**WORK TASK**
Could you reproduce the lines below from the one with "Response | Description | Recovery suggestion |" through the one with "the document. |"? Keep both ends and add nothing.

================

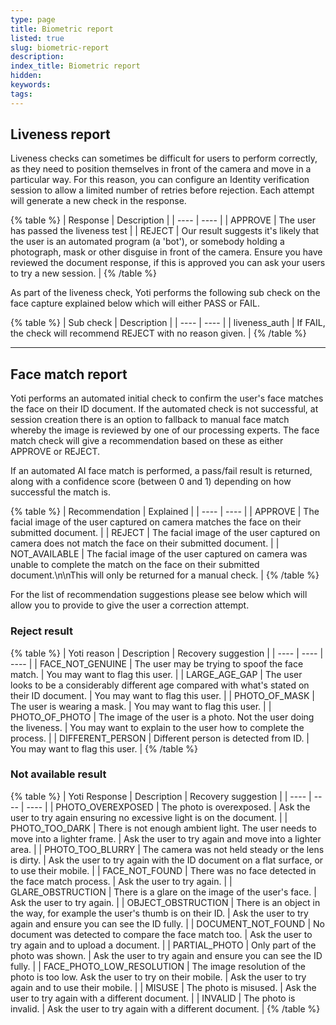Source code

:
 ```yaml
---
type: page
title: Biometric report
listed: true
slug: biometric-report
description: 
index_title: Biometric report
hidden: 
keywords: 
tags: 
---
```


## Liveness report

Liveness checks can sometimes be difficult for users to perform correctly, as they need to position themselves in front of the camera and move in a particular way. For this reason, you can configure an Identity verification session to allow a limited number of retries before rejection. Each attempt will generate a new check in the response.

{% table %}
| Response | Description | 
| ---- | ---- | 
| APPROVE | The user has passed the liveness test | 
| REJECT | Our result suggests it's likely that the user is an automated program (a 'bot'), or somebody holding a photograph, mask or other disguise in front of the camera. Ensure you have reviewed the document response, if this is approved you can ask your users to try a new session. | 
{% /table %}

As part of the liveness check, Yoti performs the following sub check on the face capture explained below which will either PASS or FAIL.

{% table %}
| Sub check | Description | 
| ---- | ---- | 
| liveness_auth | If FAIL, the check will recommend REJECT with no reason given. | 
{% /table %}

---

## Face match report

Yoti performs an automated initial check to confirm the user's face matches the face on their ID document. If the automated check is not successful, at session creation there is an option to fallback to manual face match whereby the image is reviewed by one of our processing experts. The face match check will give a recommendation based on these as either APPROVE or REJECT.

If an automated AI face match is performed, a pass/fail result is returned, along with a confidence score (between 0 and 1) depending on how successful the match is.

{% table %}
| Recommendation | Explained | 
| ---- | ---- | 
| APPROVE | The facial image of the user captured on camera matches the face on their submitted document. | 
| REJECT | The facial image of the user captured on camera does not match the face on their submitted document. | 
| NOT_AVAILABLE | The facial image of the user captured on camera was unable to complete the match on the face on their submitted document.\n\nThis will only be returned for a manual check. | 
{% /table %}

For the list of recommendation suggestions please see below which will allow you to provide to give the user a correction attempt.

### Reject result

{% table %}
| Yoti reason | Description | Recovery suggestion | 
| ---- | ---- | ---- | 
| FACE_NOT_GENUINE | The user may be trying to spoof the face match. | You may want to flag this user. | 
| LARGE_AGE_GAP | The user looks to be a considerably different age compared with what's stated on their ID document. | You may want to flag this user. | 
| PHOTO_OF_MASK | The user is wearing a mask. | You may want to flag this user. | 
| PHOTO_OF_PHOTO | The image of the user is a photo. Not the user doing the liveness. | You may want to explain to the user how to complete the process. | 
| DIFFERENT_PERSON | Different person is detected from ID. | You may want to flag this user. | 
{% /table %}

### Not available result

{% table %}
| Yoti Response | Description | Recovery suggestion | 
| ---- | ---- | ---- | 
| PHOTO_OVEREXPOSED | The photo is overexposed. | Ask the user to try again ensuring no excessive light is on the document. | 
| PHOTO_TOO_DARK | There is not enough ambient light. The user needs to move into a lighter frame. | Ask the user to try again and move into a lighter area. | 
| PHOTO_TOO_BLURRY | The camera was not held steady or the lens is dirty. | Ask the user to try again with the ID document on a flat surface, or to use their mobile. | 
| FACE_NOT_FOUND | There was no face detected in the face match process. | Ask the user to try again. | 
| GLARE_OBSTRUCTION | There is a glare on the image of the user's face. | Ask the user to try again. | 
| OBJECT_OBSTRUCTION | There is an object in the way, for example the user's thumb is on their ID. | Ask the user to try again and ensure you can see the ID fully. | 
| DOCUMENT_NOT_FOUND | No document was detected to compare the face match too. | Ask the user to try again and to upload a document. | 
| PARTIAL_PHOTO | Only part of the photo was shown. | Ask the user to try again and ensure you can see the ID fully. | 
| FACE_PHOTO_LOW_RESOLUTION | The image resolution of the photo is too low. Ask the user to try on their mobile. | Ask the user to try again and to use their mobile. | 
| MISUSE | The photo is misused. | Ask the user to try again with a different document. | 
| INVALID | The photo is invalid. | Ask the user to try again with a different document. | 
{% /table %}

================

**RESULT FOR THIS EXERCISE**
| Yoti Response | Description | Recovery suggestion | 
| ---- | ---- | ---- | 
| PHOTO_OVEREXPOSED | The photo is overexposed. | Ask the user to try again ensuring no excessive light is on the document. | 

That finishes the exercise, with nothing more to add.